To enable the authorization, set the _auth config for a datapoint as well as an authorization level for the config "_alert_hdl" of the _auth config (see figure below).
Note also that the set _auth authorization is checked for all alert_hdl attributes that can be set via the function alertSet(). This means that the _auth config is not only checked for the attributes "_add_values" and "_event" mentioned above but for all alertSet() attributes if the _auth config was set for a datapoint.
Acknowledgement rights:
In order to acknowledge an alert, the acknowledgement authorization of the alert class is checked. The authorization is set:
- In the alert handling configuration (_alert_hdl config) of the datapoint
-
The alert class set in the alert handling might request a certain authorization level to allow alert acknowledgement, see the alert class "040_warning" below as well as the second figure "Acknowledgement authorization in the internal alert class "warning" (alert priority 40)" below:
Figure 9. Datapoint "ExampleDP_arg2" and the config _alert_hdl - alert handling 
- In the internal alert class _AlertClass where the acknowledgement authorization for the alert class is specified.

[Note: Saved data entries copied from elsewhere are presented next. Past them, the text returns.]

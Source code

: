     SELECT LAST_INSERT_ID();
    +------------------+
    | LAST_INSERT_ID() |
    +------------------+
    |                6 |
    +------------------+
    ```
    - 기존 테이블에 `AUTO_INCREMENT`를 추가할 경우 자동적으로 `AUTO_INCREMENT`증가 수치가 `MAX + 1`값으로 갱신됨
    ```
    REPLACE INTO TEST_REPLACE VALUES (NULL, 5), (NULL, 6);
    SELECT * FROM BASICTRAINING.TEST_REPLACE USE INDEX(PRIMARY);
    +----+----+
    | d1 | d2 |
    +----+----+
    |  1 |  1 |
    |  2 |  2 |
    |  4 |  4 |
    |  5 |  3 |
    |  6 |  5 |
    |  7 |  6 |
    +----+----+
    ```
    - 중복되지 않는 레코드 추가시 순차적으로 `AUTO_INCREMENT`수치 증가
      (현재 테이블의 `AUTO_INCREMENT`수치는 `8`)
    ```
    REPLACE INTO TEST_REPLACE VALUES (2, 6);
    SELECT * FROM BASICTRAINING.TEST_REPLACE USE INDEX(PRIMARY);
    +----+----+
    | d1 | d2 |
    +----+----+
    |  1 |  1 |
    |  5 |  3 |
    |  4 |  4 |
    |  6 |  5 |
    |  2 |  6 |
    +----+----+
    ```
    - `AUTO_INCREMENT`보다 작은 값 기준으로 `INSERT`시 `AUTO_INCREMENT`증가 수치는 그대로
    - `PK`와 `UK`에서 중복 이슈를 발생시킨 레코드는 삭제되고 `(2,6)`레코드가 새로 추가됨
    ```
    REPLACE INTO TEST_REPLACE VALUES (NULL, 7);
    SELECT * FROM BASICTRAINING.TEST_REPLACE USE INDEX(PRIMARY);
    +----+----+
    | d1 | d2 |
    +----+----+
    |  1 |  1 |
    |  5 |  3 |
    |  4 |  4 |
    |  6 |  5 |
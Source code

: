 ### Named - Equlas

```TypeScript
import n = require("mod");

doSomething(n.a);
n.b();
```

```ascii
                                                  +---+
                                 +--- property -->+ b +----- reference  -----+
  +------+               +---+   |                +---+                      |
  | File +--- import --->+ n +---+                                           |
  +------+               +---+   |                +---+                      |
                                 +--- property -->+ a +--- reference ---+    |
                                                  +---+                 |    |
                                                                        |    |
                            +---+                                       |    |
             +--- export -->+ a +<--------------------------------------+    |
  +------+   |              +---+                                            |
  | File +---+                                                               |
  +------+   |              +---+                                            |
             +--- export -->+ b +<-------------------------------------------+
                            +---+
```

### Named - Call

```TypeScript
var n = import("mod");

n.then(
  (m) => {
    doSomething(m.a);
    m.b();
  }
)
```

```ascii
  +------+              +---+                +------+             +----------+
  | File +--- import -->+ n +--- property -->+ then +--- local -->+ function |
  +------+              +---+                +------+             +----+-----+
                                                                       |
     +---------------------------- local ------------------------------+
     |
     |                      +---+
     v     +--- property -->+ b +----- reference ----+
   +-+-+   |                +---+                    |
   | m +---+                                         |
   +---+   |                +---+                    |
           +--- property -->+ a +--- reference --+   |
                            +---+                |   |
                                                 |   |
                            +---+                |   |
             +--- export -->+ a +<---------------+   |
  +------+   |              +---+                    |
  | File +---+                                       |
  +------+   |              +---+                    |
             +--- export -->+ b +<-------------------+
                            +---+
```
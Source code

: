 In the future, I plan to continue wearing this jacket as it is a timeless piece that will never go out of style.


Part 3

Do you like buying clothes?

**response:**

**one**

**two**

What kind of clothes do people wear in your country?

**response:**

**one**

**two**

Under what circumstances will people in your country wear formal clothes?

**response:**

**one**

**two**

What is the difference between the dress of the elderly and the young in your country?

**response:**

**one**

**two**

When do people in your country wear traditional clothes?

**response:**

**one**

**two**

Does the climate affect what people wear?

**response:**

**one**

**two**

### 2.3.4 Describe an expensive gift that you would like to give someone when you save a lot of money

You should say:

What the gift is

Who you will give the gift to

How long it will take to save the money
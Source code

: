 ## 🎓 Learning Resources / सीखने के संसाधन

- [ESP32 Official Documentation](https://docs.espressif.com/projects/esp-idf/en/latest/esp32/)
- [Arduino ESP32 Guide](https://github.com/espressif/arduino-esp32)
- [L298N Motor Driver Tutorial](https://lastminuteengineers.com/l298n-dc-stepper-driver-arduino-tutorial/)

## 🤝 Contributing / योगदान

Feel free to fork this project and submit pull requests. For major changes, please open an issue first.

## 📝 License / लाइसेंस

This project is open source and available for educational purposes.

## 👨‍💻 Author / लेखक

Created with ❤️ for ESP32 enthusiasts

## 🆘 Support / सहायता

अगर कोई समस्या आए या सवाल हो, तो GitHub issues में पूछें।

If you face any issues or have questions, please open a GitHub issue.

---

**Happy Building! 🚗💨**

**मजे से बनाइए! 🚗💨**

The alert class "warning" with the alert priority 40 was used for the alert handling of the datapoint "ExampleDP_arg2" when the alert class 040_warning was selected. Therefore, the acknowledgement authorization of the internal alert class is valid for the datapoint "ExampleDP_arg2".
3 different authorization scenarios are available:
- You can set the _auth config. The _auth config is checked when alert attributes are written.
- You can set the acknowledgement authorization for an alert class and thus for the alert handling when the same alert class is used for an alert handling of a datapoint.
- You can set both the _auth config as well as the acknowledgement authorization.